+++ Exercise data

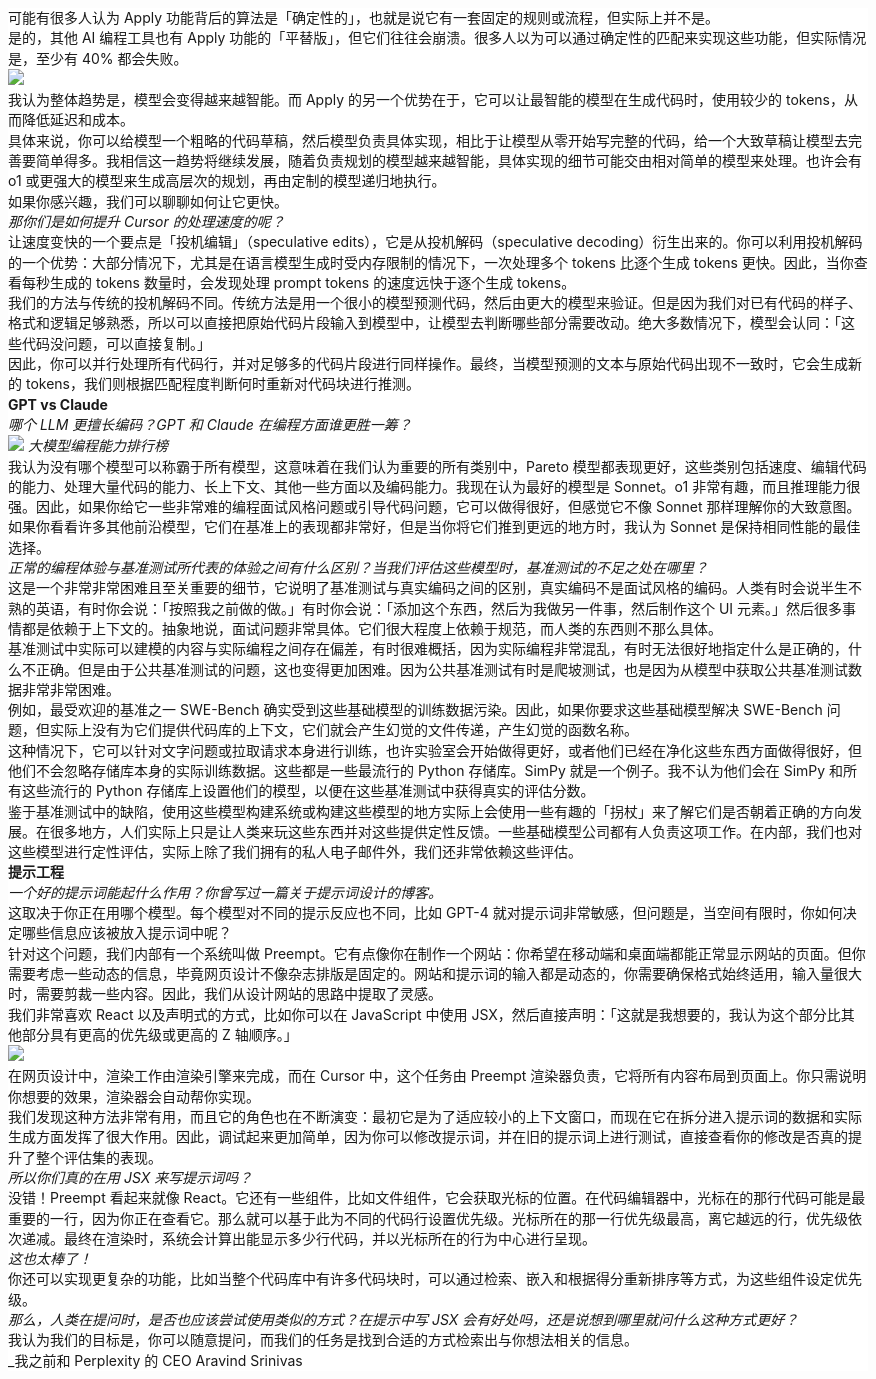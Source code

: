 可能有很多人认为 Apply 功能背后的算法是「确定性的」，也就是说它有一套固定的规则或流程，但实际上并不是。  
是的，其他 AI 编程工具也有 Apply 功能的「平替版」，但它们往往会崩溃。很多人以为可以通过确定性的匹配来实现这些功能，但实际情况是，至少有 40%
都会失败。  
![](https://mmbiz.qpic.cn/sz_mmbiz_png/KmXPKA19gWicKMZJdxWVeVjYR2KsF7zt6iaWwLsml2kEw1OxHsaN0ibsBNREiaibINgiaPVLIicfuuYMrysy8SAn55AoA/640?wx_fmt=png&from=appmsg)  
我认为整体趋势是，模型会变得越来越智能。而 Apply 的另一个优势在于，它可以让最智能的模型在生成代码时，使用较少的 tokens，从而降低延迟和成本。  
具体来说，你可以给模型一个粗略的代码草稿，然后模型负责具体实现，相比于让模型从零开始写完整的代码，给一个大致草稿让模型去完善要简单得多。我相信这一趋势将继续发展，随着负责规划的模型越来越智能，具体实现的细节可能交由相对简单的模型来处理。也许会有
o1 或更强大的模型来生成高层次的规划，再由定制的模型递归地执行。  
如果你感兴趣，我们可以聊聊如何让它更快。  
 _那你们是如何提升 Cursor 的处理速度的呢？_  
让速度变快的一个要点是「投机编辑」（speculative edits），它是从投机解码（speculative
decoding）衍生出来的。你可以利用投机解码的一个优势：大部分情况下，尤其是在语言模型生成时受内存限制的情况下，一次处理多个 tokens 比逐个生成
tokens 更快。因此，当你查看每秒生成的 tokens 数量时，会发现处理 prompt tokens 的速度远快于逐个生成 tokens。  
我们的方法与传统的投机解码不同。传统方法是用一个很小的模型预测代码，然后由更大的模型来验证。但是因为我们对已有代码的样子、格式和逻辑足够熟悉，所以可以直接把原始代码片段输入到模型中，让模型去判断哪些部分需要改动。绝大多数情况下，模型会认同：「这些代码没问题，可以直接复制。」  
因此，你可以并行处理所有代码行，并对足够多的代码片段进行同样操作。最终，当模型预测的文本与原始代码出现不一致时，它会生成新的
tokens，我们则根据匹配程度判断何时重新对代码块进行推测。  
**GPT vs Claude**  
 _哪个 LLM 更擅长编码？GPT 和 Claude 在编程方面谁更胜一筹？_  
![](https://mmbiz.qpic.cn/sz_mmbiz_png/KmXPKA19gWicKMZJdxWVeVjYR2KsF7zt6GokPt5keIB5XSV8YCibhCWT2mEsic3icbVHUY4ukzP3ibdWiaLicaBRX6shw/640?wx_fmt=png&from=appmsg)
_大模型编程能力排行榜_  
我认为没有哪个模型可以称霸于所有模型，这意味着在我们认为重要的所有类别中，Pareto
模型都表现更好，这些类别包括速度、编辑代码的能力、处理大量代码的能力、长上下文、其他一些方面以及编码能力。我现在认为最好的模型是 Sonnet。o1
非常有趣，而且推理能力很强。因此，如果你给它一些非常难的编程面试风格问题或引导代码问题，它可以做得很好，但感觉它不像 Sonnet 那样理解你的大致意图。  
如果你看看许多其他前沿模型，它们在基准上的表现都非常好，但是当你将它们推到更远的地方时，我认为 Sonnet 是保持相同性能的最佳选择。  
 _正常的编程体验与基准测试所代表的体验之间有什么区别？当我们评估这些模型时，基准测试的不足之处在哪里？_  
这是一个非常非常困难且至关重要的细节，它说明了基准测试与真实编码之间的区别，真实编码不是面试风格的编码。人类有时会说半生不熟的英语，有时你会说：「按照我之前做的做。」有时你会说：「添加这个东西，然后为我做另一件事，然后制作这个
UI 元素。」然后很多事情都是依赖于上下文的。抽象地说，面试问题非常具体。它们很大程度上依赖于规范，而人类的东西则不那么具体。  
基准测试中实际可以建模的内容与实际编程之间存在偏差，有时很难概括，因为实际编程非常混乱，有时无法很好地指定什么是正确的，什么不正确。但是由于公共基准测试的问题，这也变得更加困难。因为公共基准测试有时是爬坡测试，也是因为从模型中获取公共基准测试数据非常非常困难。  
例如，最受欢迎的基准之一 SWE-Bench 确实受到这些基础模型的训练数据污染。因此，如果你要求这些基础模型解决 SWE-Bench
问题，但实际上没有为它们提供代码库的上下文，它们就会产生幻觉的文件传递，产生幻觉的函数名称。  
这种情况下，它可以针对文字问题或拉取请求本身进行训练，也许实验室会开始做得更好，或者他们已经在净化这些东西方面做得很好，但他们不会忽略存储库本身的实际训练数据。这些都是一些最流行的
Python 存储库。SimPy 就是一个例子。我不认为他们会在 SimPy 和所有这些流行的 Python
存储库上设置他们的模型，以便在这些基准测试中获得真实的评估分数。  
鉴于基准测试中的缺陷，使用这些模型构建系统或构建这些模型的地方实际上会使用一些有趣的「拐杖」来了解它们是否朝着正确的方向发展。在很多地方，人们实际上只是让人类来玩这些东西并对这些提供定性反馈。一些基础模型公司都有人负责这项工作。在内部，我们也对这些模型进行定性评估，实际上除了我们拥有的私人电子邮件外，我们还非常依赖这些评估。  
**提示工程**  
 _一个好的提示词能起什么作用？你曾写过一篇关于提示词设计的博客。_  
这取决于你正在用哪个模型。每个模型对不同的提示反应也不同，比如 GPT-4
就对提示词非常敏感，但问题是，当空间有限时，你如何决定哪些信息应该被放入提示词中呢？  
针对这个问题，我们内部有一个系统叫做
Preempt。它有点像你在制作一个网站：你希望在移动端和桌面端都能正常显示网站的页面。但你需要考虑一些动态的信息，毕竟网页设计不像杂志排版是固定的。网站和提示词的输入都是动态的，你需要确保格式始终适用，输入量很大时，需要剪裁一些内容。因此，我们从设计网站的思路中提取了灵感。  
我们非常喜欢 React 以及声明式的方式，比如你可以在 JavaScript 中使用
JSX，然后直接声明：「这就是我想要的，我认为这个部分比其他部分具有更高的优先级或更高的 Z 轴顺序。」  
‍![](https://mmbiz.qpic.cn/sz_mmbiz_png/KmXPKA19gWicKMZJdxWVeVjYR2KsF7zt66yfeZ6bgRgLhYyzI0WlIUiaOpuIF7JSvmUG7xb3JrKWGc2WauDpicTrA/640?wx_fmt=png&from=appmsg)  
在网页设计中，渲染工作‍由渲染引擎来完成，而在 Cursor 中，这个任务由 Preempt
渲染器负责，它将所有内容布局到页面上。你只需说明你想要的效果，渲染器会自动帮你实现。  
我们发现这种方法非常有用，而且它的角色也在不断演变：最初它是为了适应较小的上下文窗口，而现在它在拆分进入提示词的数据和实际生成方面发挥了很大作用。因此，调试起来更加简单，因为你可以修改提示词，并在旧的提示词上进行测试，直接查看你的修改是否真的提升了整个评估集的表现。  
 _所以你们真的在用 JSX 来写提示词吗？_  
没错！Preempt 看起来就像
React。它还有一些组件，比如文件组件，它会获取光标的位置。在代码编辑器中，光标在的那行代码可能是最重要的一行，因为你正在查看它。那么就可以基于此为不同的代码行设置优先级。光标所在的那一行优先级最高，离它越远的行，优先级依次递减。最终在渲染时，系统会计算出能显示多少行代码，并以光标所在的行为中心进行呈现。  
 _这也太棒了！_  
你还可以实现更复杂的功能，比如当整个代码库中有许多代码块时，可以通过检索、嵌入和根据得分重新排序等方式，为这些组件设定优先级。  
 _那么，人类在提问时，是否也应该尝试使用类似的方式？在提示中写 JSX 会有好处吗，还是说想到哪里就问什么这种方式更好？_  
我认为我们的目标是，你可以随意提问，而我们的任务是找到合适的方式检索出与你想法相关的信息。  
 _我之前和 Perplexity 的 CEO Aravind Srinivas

++++++

**Exercise goal:** Find how many lines in the entries above use the word "Sonnet". Write the number alone.

**Solution to the problem:** 3